Extracted records: Begin

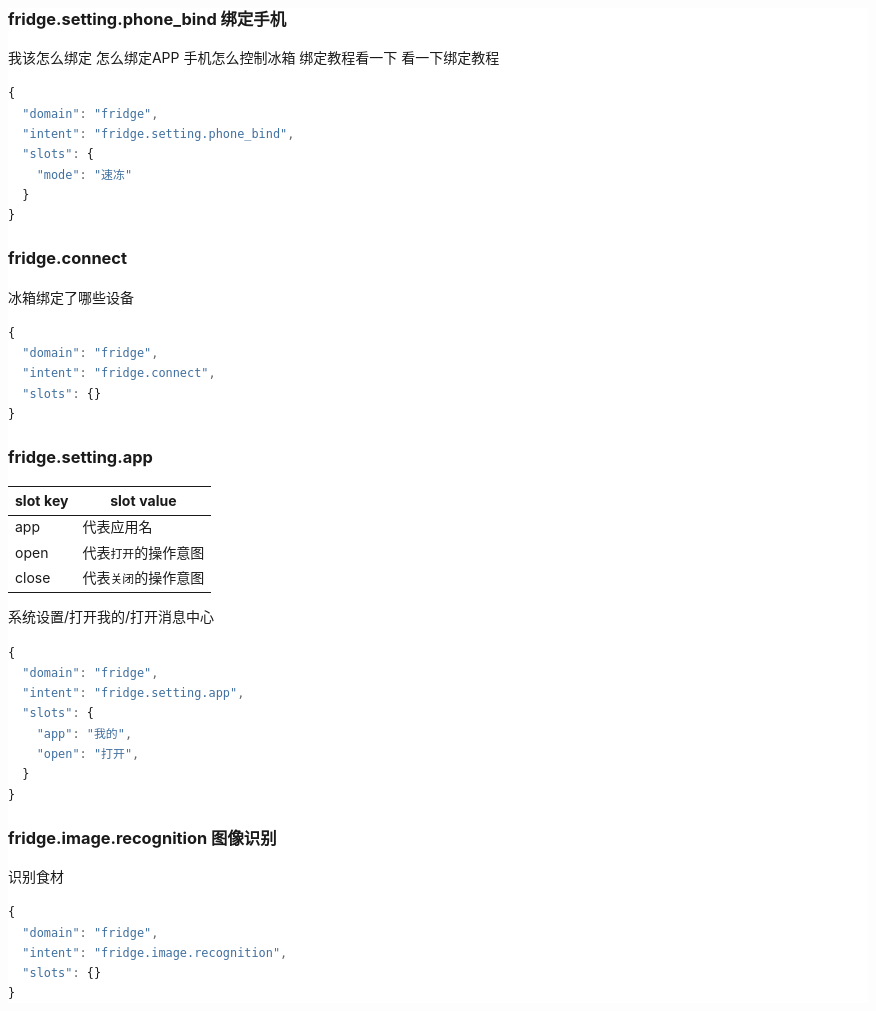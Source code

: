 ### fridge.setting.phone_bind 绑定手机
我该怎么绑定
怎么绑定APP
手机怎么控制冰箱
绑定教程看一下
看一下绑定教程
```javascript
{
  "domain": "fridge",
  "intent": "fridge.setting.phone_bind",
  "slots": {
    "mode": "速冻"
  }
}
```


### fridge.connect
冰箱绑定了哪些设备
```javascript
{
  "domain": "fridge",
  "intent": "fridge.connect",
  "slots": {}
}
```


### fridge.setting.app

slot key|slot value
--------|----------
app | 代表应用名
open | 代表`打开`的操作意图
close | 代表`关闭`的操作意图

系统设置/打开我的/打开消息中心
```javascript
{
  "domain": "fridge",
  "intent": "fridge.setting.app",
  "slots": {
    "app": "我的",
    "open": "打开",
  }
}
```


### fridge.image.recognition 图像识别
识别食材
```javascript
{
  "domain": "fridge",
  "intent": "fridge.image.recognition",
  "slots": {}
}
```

Extracted records: End

* The problem *
Output the records above exactly, leaving out pictures.

* Result *
Source code

: ### fridge.setting.phone_bind 绑定手机
我该怎么绑定
怎么绑定APP
手机怎么控制冰箱
绑定教程看一下
看一下绑定教程
```javascript
{
  "domain": "fridge",
  "intent": "fridge.setting.phone_bind",
  "slots": {
    "mode": "速冻"
  }
}
```


### fridge.connect
冰箱绑定了哪些设备
```javascript
{
  "domain": "fridge",
  "intent": "fridge.connect",
  "slots": {}
}
```


### fridge.setting.app

slot key|slot value
--------|----------
app | 代表应用名
open | 代表`打开`的操作意图
close | 代表`关闭`的操作意图

系统设置/打开我的/打开消息中心
```javascript
{
  "domain": "fridge",
  "intent": "fridge.setting.app",
  "slots": {
    "app": "我的",
    "open": "打开",
  }
}
```


### fridge.image.recognition 图像识别
识别食材
```javascript
{
  "domain": "fridge",
  "intent": "fridge.image.recognition",
  "slots": {}
}
```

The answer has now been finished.